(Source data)
━━━━━━

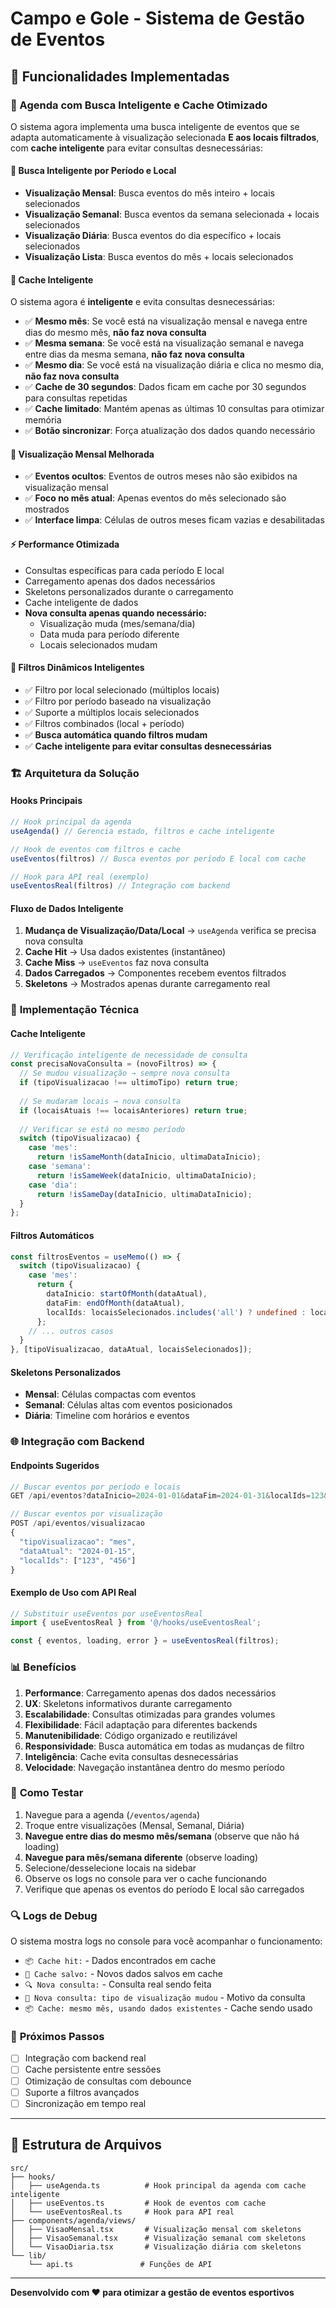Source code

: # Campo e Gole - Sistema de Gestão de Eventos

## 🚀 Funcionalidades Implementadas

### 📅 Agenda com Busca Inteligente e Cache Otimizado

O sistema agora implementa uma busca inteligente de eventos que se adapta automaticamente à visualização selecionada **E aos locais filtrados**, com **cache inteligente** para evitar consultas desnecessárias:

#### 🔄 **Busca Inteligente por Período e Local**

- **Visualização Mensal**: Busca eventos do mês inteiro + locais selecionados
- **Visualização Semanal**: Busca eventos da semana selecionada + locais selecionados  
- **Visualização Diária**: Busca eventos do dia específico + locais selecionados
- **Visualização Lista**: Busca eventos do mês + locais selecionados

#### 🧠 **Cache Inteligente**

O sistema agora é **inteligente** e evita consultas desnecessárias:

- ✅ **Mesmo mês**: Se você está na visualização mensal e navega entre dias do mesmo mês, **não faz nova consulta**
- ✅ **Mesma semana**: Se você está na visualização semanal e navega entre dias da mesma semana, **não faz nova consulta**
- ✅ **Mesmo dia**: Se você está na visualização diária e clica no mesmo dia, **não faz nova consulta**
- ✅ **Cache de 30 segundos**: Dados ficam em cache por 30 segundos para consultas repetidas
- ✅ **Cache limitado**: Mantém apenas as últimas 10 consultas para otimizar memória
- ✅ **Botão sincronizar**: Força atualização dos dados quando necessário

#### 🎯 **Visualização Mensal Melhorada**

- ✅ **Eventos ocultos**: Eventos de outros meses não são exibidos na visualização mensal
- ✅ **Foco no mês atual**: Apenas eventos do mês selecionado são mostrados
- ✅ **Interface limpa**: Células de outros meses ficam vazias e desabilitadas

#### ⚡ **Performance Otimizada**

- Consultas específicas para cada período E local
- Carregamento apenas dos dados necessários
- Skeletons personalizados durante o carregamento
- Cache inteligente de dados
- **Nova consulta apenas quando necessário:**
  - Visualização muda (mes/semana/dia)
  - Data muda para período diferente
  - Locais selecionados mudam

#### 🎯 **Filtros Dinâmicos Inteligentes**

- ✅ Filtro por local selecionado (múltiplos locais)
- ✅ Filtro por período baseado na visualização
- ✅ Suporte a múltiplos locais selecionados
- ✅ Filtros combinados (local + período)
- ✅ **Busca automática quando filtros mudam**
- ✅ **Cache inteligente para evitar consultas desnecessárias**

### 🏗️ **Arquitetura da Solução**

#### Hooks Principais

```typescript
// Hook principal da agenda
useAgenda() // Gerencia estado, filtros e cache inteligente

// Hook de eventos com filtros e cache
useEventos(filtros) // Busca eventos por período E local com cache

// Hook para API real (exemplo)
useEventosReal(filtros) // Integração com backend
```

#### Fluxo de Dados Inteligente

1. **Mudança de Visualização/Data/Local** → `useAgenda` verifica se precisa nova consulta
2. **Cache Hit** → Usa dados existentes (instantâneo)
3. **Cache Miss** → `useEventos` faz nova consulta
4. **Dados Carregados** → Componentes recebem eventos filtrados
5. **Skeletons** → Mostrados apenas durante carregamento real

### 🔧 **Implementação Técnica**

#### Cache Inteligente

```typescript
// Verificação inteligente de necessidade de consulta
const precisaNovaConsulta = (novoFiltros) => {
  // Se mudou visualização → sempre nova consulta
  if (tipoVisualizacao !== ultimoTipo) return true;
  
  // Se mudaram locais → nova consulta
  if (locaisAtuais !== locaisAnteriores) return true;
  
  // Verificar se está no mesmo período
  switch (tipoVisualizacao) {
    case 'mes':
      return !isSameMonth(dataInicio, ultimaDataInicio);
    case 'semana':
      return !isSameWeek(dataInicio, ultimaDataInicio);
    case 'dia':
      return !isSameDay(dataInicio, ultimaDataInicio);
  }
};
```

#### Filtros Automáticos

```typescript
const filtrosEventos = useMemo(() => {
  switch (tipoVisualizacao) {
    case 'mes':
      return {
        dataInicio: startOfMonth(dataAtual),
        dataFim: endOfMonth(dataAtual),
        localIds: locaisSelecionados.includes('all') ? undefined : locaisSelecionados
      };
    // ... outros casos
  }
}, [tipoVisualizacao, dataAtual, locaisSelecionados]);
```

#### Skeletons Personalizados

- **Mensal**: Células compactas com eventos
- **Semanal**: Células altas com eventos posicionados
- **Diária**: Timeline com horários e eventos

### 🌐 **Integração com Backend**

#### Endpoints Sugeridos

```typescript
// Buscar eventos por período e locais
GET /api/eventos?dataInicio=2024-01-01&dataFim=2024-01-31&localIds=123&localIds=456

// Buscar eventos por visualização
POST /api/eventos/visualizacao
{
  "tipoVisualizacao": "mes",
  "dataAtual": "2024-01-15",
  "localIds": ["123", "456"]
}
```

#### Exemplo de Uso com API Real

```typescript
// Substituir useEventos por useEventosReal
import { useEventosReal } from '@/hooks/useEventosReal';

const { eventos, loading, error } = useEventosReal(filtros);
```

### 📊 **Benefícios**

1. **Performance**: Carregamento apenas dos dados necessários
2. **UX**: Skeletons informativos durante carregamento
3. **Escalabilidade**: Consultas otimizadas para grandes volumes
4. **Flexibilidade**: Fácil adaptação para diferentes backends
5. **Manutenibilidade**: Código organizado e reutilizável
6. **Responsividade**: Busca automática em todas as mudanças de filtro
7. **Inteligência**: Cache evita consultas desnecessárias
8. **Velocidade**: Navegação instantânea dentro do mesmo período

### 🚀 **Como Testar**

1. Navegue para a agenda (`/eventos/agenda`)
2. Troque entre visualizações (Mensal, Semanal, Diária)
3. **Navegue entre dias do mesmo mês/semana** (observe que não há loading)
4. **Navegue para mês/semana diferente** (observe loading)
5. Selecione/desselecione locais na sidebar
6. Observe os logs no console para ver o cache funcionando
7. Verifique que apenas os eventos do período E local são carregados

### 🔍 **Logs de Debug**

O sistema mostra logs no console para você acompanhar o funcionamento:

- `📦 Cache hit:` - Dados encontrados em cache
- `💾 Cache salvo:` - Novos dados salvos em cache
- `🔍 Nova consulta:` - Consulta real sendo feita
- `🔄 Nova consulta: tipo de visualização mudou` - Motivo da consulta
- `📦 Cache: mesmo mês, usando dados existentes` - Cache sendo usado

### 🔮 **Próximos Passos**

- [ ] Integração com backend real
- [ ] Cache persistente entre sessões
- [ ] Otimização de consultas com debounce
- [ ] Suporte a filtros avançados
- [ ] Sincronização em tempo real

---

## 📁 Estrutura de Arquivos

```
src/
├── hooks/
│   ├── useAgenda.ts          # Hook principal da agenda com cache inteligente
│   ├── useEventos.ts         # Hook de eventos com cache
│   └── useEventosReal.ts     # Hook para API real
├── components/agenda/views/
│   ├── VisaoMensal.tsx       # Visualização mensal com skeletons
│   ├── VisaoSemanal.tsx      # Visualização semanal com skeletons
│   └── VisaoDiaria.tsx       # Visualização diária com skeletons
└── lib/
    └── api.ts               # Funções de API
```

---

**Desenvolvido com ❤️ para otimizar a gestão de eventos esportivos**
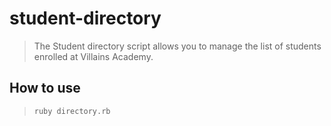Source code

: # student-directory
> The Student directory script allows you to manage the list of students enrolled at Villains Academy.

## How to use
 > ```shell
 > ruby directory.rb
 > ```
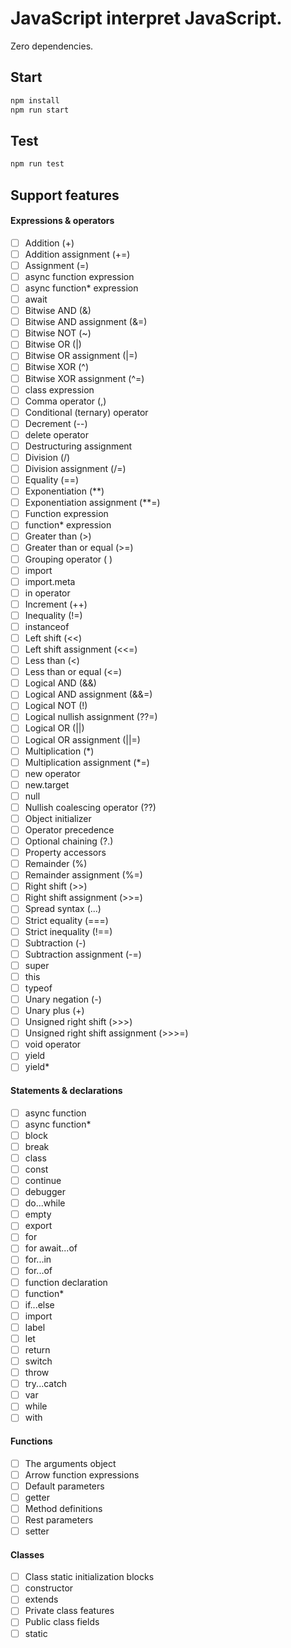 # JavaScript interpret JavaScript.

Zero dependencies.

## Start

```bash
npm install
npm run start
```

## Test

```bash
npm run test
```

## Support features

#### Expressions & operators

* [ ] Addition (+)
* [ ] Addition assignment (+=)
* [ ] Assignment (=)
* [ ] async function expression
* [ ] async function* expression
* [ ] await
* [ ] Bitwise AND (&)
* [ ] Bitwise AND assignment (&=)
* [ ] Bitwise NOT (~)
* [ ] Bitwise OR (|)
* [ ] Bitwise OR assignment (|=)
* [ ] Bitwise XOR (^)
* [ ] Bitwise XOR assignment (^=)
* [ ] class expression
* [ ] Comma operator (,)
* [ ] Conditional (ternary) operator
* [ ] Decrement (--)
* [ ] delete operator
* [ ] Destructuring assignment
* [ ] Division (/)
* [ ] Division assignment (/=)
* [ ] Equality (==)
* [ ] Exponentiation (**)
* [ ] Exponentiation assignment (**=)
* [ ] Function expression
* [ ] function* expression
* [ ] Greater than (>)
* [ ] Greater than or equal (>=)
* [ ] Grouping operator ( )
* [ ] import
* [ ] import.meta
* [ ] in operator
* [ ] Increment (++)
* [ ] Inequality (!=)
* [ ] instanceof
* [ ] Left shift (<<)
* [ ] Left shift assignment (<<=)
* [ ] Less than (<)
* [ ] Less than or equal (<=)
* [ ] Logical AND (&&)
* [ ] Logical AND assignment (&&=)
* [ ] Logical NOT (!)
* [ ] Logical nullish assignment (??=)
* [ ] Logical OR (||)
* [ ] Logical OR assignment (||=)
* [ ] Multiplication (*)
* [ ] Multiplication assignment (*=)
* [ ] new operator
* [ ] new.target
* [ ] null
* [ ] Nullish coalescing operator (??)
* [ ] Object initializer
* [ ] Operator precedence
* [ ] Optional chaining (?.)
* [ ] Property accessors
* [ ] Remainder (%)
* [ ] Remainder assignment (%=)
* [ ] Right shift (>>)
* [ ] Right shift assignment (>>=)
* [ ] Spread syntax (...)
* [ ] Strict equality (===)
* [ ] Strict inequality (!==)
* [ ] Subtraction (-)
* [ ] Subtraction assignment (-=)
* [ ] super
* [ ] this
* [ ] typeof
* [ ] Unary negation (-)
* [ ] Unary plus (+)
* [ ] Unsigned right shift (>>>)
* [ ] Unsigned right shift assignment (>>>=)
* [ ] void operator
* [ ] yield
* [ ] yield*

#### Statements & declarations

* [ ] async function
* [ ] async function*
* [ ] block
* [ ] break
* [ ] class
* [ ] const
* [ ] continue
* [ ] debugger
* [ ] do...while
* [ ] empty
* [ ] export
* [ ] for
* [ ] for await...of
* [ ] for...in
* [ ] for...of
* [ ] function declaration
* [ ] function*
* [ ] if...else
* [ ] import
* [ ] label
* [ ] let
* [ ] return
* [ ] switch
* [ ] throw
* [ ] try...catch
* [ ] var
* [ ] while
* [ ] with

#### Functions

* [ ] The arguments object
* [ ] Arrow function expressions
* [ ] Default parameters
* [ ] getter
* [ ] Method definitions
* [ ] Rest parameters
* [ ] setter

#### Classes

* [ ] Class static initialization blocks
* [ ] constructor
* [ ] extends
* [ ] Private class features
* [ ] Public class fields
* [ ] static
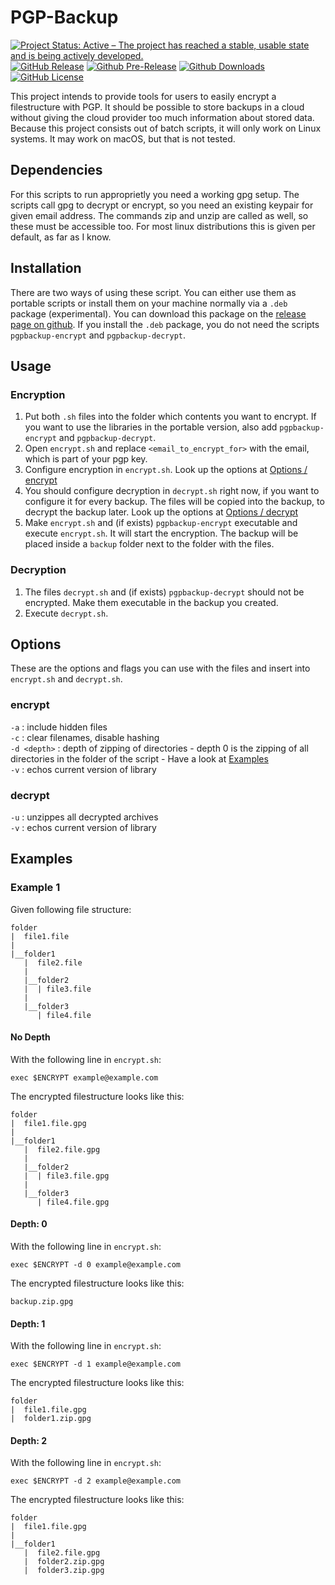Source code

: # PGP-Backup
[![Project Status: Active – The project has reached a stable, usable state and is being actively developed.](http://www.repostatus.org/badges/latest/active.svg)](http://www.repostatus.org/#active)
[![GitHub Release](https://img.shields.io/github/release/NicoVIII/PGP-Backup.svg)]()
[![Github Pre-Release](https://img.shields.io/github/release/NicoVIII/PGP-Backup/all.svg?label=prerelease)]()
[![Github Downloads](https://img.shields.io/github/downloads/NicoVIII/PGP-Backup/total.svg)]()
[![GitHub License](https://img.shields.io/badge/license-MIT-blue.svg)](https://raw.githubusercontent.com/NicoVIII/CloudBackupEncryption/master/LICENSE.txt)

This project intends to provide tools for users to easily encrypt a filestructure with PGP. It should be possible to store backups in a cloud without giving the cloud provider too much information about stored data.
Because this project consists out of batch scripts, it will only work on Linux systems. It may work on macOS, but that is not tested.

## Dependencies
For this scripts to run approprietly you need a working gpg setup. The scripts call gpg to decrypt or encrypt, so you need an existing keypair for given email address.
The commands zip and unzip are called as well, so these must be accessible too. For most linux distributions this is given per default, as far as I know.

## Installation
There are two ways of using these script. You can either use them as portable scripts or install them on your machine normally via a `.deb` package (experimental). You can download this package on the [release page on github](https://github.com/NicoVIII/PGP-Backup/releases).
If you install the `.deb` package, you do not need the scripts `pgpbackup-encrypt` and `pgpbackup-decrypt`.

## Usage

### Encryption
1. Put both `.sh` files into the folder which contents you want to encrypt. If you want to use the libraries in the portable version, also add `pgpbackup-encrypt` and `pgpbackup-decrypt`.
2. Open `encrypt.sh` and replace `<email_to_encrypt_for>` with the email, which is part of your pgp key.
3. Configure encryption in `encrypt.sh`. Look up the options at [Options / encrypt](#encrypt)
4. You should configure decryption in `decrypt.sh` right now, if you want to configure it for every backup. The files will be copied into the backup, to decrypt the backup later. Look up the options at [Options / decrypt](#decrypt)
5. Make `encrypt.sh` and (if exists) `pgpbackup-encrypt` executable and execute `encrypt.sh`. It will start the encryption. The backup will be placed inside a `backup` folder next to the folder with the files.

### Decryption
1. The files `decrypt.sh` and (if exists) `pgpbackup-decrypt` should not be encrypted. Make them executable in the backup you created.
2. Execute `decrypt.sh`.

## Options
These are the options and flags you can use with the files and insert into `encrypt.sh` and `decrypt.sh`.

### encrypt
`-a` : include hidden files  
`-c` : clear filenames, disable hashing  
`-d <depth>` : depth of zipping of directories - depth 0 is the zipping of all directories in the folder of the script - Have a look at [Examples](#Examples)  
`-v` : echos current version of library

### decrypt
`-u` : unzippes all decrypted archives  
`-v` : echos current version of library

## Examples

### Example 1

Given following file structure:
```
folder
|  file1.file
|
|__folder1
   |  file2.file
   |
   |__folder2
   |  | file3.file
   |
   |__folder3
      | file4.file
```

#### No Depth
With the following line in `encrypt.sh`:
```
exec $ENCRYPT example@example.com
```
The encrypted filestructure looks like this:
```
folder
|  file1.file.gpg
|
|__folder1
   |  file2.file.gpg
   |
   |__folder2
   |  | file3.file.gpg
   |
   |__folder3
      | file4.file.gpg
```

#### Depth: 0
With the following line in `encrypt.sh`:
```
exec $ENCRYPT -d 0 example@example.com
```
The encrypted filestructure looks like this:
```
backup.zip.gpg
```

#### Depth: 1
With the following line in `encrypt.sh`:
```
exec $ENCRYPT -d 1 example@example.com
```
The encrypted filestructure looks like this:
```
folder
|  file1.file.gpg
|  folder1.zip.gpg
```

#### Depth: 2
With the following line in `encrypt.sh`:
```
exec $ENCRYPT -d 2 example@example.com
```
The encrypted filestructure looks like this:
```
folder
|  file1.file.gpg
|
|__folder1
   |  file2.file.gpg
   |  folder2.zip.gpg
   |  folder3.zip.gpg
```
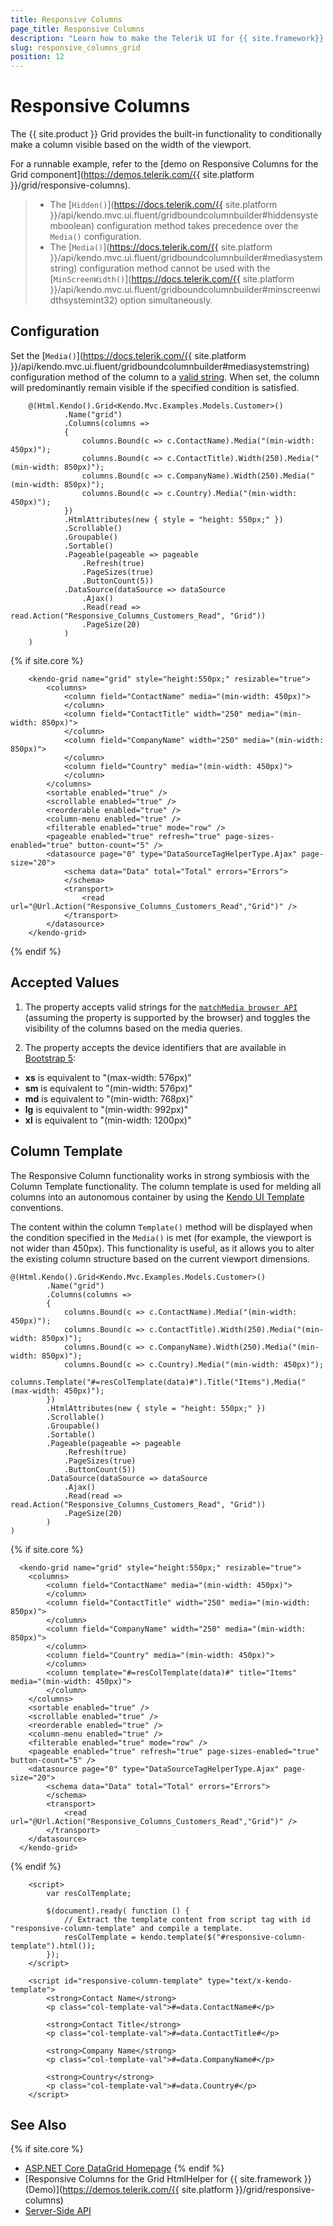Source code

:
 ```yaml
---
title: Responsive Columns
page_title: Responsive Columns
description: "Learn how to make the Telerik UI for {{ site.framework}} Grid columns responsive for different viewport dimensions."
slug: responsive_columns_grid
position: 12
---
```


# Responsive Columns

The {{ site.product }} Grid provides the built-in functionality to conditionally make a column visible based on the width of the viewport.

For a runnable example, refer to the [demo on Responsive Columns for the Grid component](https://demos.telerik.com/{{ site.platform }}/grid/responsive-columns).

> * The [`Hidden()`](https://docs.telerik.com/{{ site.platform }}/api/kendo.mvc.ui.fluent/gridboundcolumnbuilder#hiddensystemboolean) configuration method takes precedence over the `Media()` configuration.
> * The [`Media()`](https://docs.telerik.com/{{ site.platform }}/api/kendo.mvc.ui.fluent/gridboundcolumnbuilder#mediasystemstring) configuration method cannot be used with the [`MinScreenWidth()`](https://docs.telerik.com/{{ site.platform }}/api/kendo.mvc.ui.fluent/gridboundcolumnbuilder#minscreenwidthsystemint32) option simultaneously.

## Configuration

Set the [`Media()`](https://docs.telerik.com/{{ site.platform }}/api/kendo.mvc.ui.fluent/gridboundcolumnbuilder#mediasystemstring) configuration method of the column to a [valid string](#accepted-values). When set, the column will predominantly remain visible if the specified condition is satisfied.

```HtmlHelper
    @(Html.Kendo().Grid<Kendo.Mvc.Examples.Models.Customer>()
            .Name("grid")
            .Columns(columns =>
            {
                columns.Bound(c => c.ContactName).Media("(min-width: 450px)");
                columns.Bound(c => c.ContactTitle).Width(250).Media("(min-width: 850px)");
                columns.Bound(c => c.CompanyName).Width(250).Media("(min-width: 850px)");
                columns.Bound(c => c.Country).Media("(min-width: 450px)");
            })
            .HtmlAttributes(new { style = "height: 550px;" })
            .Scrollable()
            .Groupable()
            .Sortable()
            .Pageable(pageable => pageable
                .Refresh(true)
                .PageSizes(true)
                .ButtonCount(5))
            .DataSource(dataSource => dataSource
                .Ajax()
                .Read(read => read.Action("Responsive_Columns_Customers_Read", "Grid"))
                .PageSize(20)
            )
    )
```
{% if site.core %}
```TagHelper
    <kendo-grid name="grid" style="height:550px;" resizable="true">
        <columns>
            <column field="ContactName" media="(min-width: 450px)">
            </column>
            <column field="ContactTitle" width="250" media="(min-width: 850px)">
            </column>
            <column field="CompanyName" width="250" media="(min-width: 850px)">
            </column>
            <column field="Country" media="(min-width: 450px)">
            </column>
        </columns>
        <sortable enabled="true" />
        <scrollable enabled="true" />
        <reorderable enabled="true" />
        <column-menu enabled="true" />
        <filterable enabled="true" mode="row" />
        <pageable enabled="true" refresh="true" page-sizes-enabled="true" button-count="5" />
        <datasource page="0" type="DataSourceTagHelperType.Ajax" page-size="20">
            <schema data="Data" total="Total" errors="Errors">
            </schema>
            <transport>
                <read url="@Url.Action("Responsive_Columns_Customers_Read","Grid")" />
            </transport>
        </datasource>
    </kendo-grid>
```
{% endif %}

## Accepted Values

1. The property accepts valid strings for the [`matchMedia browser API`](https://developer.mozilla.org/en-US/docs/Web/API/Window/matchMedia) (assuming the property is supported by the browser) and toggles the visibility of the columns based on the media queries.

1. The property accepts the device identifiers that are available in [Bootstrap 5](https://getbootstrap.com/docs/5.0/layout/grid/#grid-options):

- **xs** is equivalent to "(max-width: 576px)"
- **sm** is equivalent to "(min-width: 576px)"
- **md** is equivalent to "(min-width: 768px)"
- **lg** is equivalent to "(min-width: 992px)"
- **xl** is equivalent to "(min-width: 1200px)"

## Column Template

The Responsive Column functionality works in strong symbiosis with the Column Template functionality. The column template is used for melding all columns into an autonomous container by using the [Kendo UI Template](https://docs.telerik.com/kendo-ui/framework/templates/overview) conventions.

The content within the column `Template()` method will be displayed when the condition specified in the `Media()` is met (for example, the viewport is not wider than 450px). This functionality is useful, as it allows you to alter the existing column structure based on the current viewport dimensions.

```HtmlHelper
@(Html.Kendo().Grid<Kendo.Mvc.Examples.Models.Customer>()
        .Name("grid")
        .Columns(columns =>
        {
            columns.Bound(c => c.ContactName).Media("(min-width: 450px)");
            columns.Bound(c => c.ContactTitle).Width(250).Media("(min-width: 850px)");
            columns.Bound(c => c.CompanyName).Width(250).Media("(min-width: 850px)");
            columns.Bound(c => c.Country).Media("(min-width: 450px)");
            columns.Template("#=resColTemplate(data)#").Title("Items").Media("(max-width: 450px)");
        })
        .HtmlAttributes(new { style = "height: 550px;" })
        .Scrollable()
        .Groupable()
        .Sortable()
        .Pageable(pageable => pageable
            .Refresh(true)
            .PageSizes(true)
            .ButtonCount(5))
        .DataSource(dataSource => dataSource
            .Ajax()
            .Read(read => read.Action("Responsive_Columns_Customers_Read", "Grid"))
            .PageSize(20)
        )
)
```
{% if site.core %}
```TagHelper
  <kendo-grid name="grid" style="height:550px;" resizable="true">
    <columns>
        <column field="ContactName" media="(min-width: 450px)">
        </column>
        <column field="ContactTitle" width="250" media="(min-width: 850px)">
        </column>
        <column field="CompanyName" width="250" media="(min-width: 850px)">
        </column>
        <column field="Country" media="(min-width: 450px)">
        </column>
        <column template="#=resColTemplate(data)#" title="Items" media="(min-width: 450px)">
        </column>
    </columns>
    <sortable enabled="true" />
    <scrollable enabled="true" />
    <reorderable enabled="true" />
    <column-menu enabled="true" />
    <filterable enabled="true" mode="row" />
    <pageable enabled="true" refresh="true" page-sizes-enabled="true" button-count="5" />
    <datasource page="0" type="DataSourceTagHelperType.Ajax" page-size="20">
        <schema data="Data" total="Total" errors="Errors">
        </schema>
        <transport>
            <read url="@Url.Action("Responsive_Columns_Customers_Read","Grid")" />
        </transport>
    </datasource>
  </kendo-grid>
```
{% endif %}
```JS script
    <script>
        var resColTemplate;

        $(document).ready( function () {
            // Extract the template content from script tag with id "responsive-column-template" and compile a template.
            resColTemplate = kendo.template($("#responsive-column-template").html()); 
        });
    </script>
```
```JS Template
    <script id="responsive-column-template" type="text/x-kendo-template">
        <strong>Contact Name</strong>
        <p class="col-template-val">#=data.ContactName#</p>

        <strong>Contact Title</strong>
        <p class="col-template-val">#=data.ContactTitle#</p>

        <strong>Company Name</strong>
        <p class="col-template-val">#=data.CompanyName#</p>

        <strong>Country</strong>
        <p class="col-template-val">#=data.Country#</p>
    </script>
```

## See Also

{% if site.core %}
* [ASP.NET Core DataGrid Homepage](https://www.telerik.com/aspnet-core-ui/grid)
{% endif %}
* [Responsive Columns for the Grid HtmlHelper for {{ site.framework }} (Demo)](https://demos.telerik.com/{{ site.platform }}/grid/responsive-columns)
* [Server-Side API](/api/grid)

━━━━━━

* PROBLEM: Looking at the entries above, copy out every line in which "Performance" occurs.

* RESULT FOR THIS TASK:
#### ⚡ **Performance Otimizada**
1. **Performance**: Carregamento apenas dos dados necessários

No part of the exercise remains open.